The record-kinds CSV captures the pending-template dispatch-record destructor switch cases and their
inferred payload cleanup shapes.
The Markdown dossier groups the branch into lifecycle buckets such as init destroy lookup prune and
dispatch.
This branch dossier is intentionally narrower than the atlas. Reach for it only when the broad
loop map is already clear enough that a missing branch blocks the next high-level conclusion.
## Ghidra Workflow
- Create a local project for the canonical 1.06 executable.
- Name the project after the binary version, not just `RT3`, so address notes stay version-safe.
- Import the executable without modifying repo-tracked files.
- Treat Ghidra as the primary source for function boundaries, control flow, and decompilation.
- Local launcher on this host: `~/software/ghidra/ghidraRun`
- Local headless entrypoint on this host: `~/software/ghidra/support/analyzeHeadless`
- Headless project state should live under `ghidra_projects/` and remain untracked.
- The committed wrapper defaults to the `entry` and `bootstrap` roots but can be pointed at additional roots when a milestone needs it.
## Rizin Workflow
Use Rizin as the fast second opinion when you need to:
- check section layout, entrypoints, and imports from the CLI
- confirm function boundaries or calling conventions
- script quick address-oriented inspections without reopening the GUI
## Runtime Debugging
Static analysis comes first. Use `winedbg` only after the local Wine runtime is confirmed to work with
the project prefix and a 32-bit target process. Runtime traces should be recorded back into the
function map as corroborating evidence, not treated as a replacement for static exports.
Current host note:
- `env WINEPREFIX=/home/jan/projects/rrt/rt3_wineprefix winedbg --help` works.
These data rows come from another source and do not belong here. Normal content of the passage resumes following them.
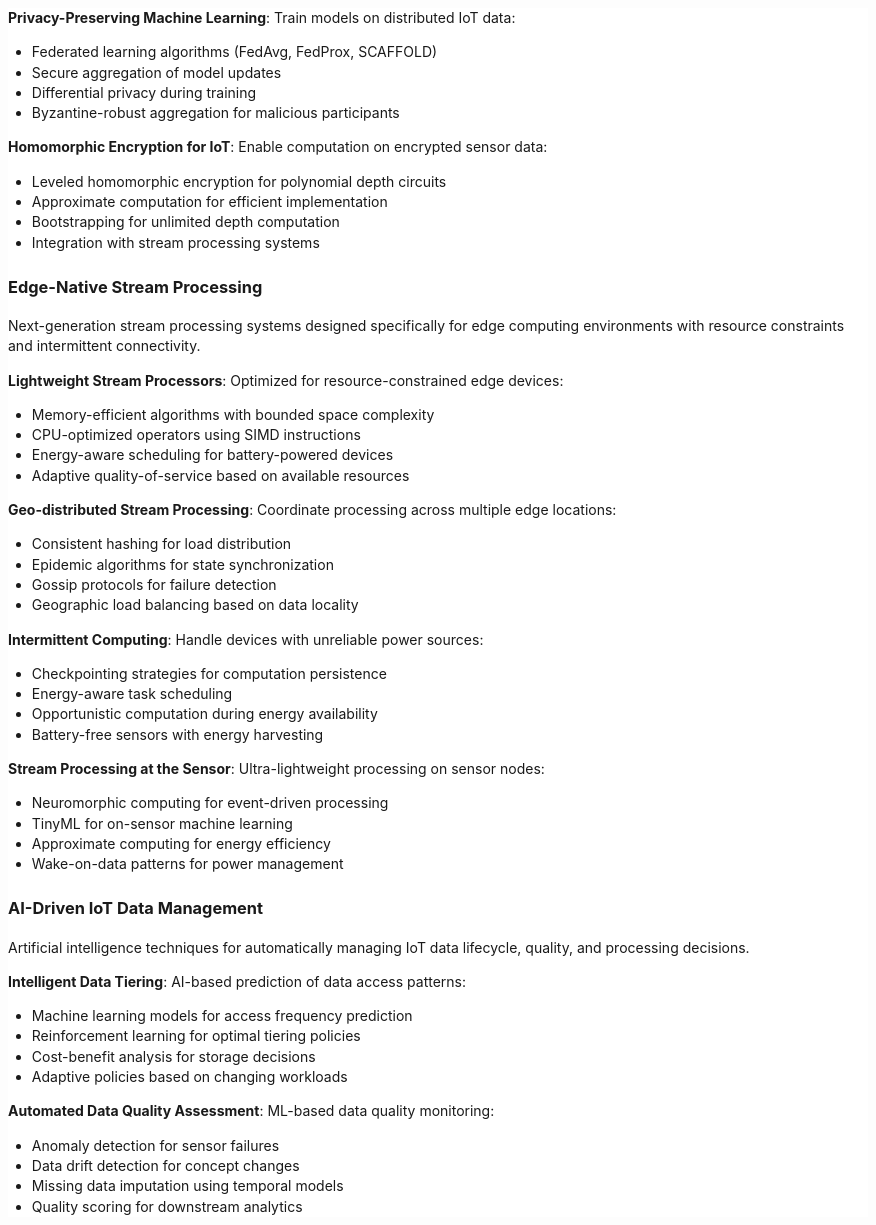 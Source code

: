 **Privacy-Preserving Machine Learning**: Train models on distributed IoT data:
- Federated learning algorithms (FedAvg, FedProx, SCAFFOLD)
- Secure aggregation of model updates
- Differential privacy during training
- Byzantine-robust aggregation for malicious participants

**Homomorphic Encryption for IoT**: Enable computation on encrypted sensor data:
- Leveled homomorphic encryption for polynomial depth circuits
- Approximate computation for efficient implementation
- Bootstrapping for unlimited depth computation
- Integration with stream processing systems

### Edge-Native Stream Processing

Next-generation stream processing systems designed specifically for edge computing environments with resource constraints and intermittent connectivity.

**Lightweight Stream Processors**: Optimized for resource-constrained edge devices:
- Memory-efficient algorithms with bounded space complexity
- CPU-optimized operators using SIMD instructions
- Energy-aware scheduling for battery-powered devices
- Adaptive quality-of-service based on available resources

**Geo-distributed Stream Processing**: Coordinate processing across multiple edge locations:
- Consistent hashing for load distribution
- Epidemic algorithms for state synchronization
- Gossip protocols for failure detection
- Geographic load balancing based on data locality

**Intermittent Computing**: Handle devices with unreliable power sources:
- Checkpointing strategies for computation persistence
- Energy-aware task scheduling
- Opportunistic computation during energy availability
- Battery-free sensors with energy harvesting

**Stream Processing at the Sensor**: Ultra-lightweight processing on sensor nodes:
- Neuromorphic computing for event-driven processing
- TinyML for on-sensor machine learning
- Approximate computing for energy efficiency
- Wake-on-data patterns for power management

### AI-Driven IoT Data Management

Artificial intelligence techniques for automatically managing IoT data lifecycle, quality, and processing decisions.

**Intelligent Data Tiering**: AI-based prediction of data access patterns:
- Machine learning models for access frequency prediction
- Reinforcement learning for optimal tiering policies
- Cost-benefit analysis for storage decisions
- Adaptive policies based on changing workloads

**Automated Data Quality Assessment**: ML-based data quality monitoring:
- Anomaly detection for sensor failures
- Data drift detection for concept changes
- Missing data imputation using temporal models
- Quality scoring for downstream analytics
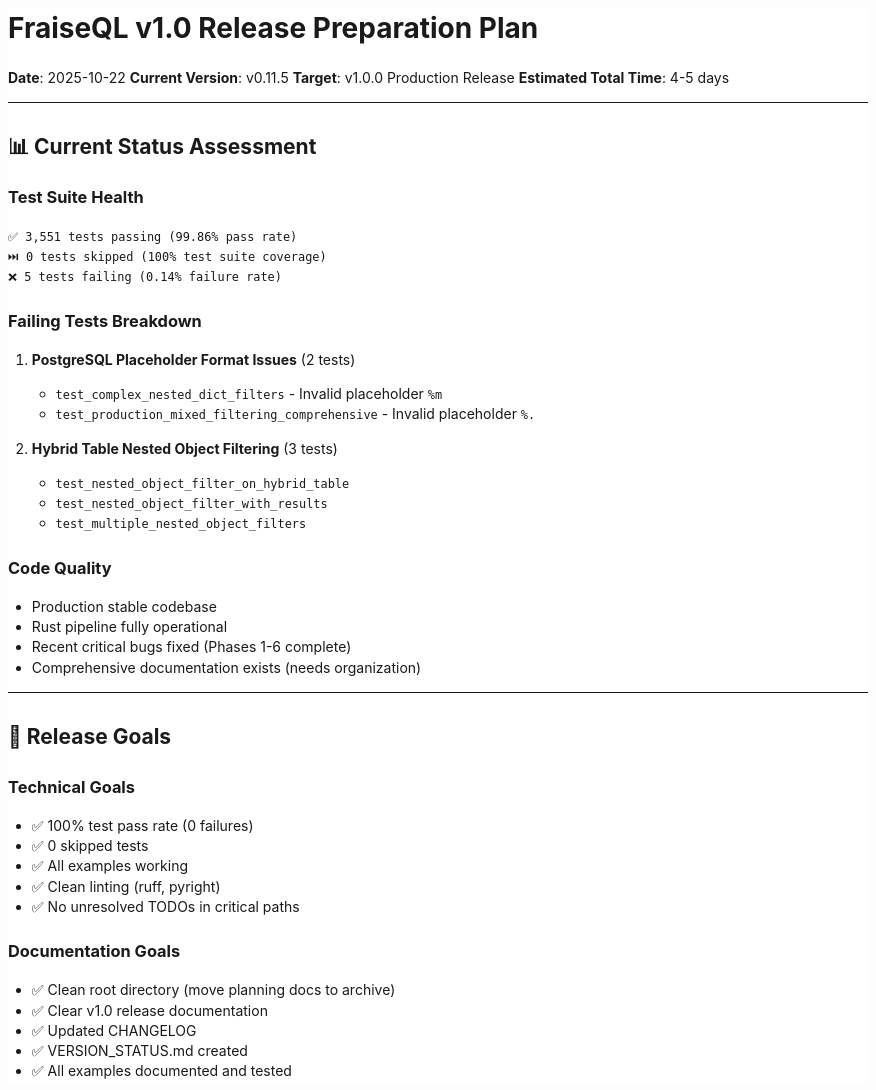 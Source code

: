 # FraiseQL v1.0 Release Preparation Plan

**Date**: 2025-10-22
**Current Version**: v0.11.5
**Target**: v1.0.0 Production Release
**Estimated Total Time**: 4-5 days

---

## 📊 Current Status Assessment

### Test Suite Health
```
✅ 3,551 tests passing (99.86% pass rate)
⏭️ 0 tests skipped (100% test suite coverage)
❌ 5 tests failing (0.14% failure rate)
```

### Failing Tests Breakdown
1. **PostgreSQL Placeholder Format Issues** (2 tests)
   - `test_complex_nested_dict_filters` - Invalid placeholder `%m`
   - `test_production_mixed_filtering_comprehensive` - Invalid placeholder `%.`

2. **Hybrid Table Nested Object Filtering** (3 tests)
   - `test_nested_object_filter_on_hybrid_table`
   - `test_nested_object_filter_with_results`
   - `test_multiple_nested_object_filters`

### Code Quality
- Production stable codebase
- Rust pipeline fully operational
- Recent critical bugs fixed (Phases 1-6 complete)
- Comprehensive documentation exists (needs organization)

---

## 🎯 Release Goals

### Technical Goals
- ✅ 100% test pass rate (0 failures)
- ✅ 0 skipped tests
- ✅ All examples working
- ✅ Clean linting (ruff, pyright)
- ✅ No unresolved TODOs in critical paths

### Documentation Goals
- ✅ Clean root directory (move planning docs to archive)
- ✅ Clear v1.0 release documentation
- ✅ Updated CHANGELOG
- ✅ VERSION_STATUS.md created
- ✅ All examples documented and tested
- RT3 launches successfully under `/opt/wine-stable/bin/wine` when the current directory is
`rt3_wineprefix/drive_c/rt3`.
- Launching from the wrong working directory can make the process exit cleanly because the game expects
its relative asset paths to resolve under `C:\\rt3`.
That means runtime work can proceed, but startup commands should always be recorded with the working
directory included.
## Naming Rules
- Names should prefer behavior over implementation detail when behavior is known.
- If behavior is only partly known, keep a neutral prefix such as `subsystem_` or `unk_`.
- Address-derived placeholder names are acceptable, but only as temporary rows.
- Every renamed function should keep a short note explaining why the name is justified.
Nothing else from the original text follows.